Aber Mitrofani hatte seine Strafpredigt noch nicht beendet.

»Ich mache Eurer Hochehrwürden noch weitere Vorwürfe. Ich habe gehört, dass Sie den weltlichen Machthabern Gefälligkeiten erweisen, wenn sie Sie besuchen. Man hat mir erzählt, dass Sie im vergangenen Jahr, als die Großfürstinnen eine Wallfahrt zu Ihnen machten, zu jedem Heiligtum einen Teppich ausgelegt haben und Ihr Chor ein Konzert für sie gegeben hat. Und das bei minderjährigen Mädchen! Und warum sind Sie höchstpersönlich zum Generalgouverneur gefahren und haben seine Sineosjorsker Datscha geweiht und sogar eine wundertätige Ikone mitgenommen?«

»Um der gottgefälligen Sache willen!«, rief Witali hitzig aus. »Wir leben schließlich mit unserem Körper auf der Erde! Dafür, dass ich den Kaiserlichen Hoheiten einen Gefallen erwies, wurde dem Kloster von der kaiserlichen Behörde in Petersburg ein Grundstück für eine Kirche verliehen. Und der Generalgouverneur schickte aus Dankbarkeit eine fünfhundert Pud schwere Bronzeglocke. Das kommt doch nicht mir zugute, dem großen Sünder Witali, sondern der Kirche!«

»Ach, ich fürchte, unsere Kirche muss für die Umarmung mit der weltlichen Macht einen hohen Preis zahlen«, seufzte der Bischof. »Und möglicherweise in gar nicht so ferner Zeit. . . Nun gut«, fügte er nach einer kurzen Pause hinzu und lächelte plötzlich. »Gleich nach der Ankunft streiten – das kann nichts Gutes geben. Ich wollte Ihre berühmte Insel ansehen, Vater Witali. Ich träume seit langem davon.«

Der Archimandrit neigte ehrerbietig den Kopf.

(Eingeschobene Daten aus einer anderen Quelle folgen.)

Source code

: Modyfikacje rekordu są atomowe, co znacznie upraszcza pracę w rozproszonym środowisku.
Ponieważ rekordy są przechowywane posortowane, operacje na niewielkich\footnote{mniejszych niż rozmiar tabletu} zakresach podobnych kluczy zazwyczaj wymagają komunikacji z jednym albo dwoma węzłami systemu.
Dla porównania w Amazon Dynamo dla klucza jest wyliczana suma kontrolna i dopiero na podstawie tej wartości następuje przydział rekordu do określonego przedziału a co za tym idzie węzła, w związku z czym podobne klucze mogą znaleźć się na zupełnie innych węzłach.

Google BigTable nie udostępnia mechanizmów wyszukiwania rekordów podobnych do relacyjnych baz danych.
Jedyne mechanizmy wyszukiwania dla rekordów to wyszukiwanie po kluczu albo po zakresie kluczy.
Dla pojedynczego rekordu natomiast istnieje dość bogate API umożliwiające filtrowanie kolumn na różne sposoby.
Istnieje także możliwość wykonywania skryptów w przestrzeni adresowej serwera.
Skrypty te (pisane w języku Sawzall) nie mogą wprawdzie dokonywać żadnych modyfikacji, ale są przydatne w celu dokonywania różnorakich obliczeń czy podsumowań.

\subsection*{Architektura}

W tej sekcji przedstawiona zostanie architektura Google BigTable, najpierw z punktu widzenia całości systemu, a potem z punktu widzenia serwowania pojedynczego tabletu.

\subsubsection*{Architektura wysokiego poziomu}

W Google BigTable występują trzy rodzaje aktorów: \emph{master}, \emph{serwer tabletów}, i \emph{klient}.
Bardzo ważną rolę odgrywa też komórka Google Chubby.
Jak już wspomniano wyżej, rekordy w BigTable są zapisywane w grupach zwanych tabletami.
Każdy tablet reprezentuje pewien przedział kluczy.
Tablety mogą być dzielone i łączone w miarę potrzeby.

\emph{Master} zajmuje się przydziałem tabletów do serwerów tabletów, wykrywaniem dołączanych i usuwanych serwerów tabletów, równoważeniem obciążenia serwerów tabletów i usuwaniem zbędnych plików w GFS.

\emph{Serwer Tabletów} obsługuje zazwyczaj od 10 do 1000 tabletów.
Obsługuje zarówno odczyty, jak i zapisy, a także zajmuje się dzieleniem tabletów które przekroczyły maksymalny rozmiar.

»Ich habe mich schon gewundert, womit ich Eure Eminenz erzürnt habe, dass Sie Ararat nie mit Ihrem Besuch beehren. Wenn Sie geruht hätten, mir frühzeitig Bescheid zu geben, hätte ich Ihnen einen würdigeren Empfang bereitet. So aber – seien Sie nachsichtig.«

»Ich bin kein Freund von großem Prunk«, sagte der Bischof gutmütig, wobei er tat, als bemerke er den versteckten Vorwurf in den Worten des Klostervorstehers nicht. »Ich möchte alles so sehen, wie es tagtäglich aussieht. Ich fange gleich jetzt damit an.«

»Wollen Sie denn nicht tafeln?«, fragte der Vater Kellermeister beunruhigt. »Unseren Sineosjorsker Fisch probieren, die gefüllten Pasteten, das Eingesalzene, den Honig und die Pfefferkuchen?«

»Feierlichen Dank, aber die Ärzte gestatten es nicht.« Mitrofani klopfte sich auf die linke Brustseite und erhob sich. »Ich trinke Brühe, esse langweiligen dünnen Brei, das reicht mir.«

»Nun denn, ich bin bereit, Sie zu geleiten, wohin Sie befehlen.« Auch Witali erhob sich und nach ihm die Übrigen. »Die Kutsche ist angespannt.«

Der Bischof sagte freundlich:

»Mir ist bekannt, wie viel Eure Hochehrwürden zu tun haben. Vergeuden Sie nicht Ihre Zeit mit leeren Ehrenbezeigungen, das schmeichelt mir nicht, und für Sie ist es kein Vergnügen.«

Der Archimandrit runzelte die Stirn:

»Dann werde ich Eurer Eminenz Vater Silvan oder Vater Triadi zur Begleitung geben. Sie können nicht ganz allein gehen.«

»Das ist nicht nötig. Ich führe hier schließlich keine Inspektion durch, wie Sie anzunehmen scheinen. Es ist ein lang gehegter Traum von mir, die Insel als einfacher Pilger zu besuchen. Ganz ohne Arg und ohne Vorgesetzten-Allüren.«

Die Stimme des Bischofs war in der Tat ohne Arg, doch Witali schaute noch mürrischer drein – er glaubte nicht an Mitrofanis Aufrichtigkeit. Er meinte sicher, der Bischof wolle die Klosterbesitzungen ohne Einflüsterer und Beobachter besichtigen. Und damit hatte er ganz Recht.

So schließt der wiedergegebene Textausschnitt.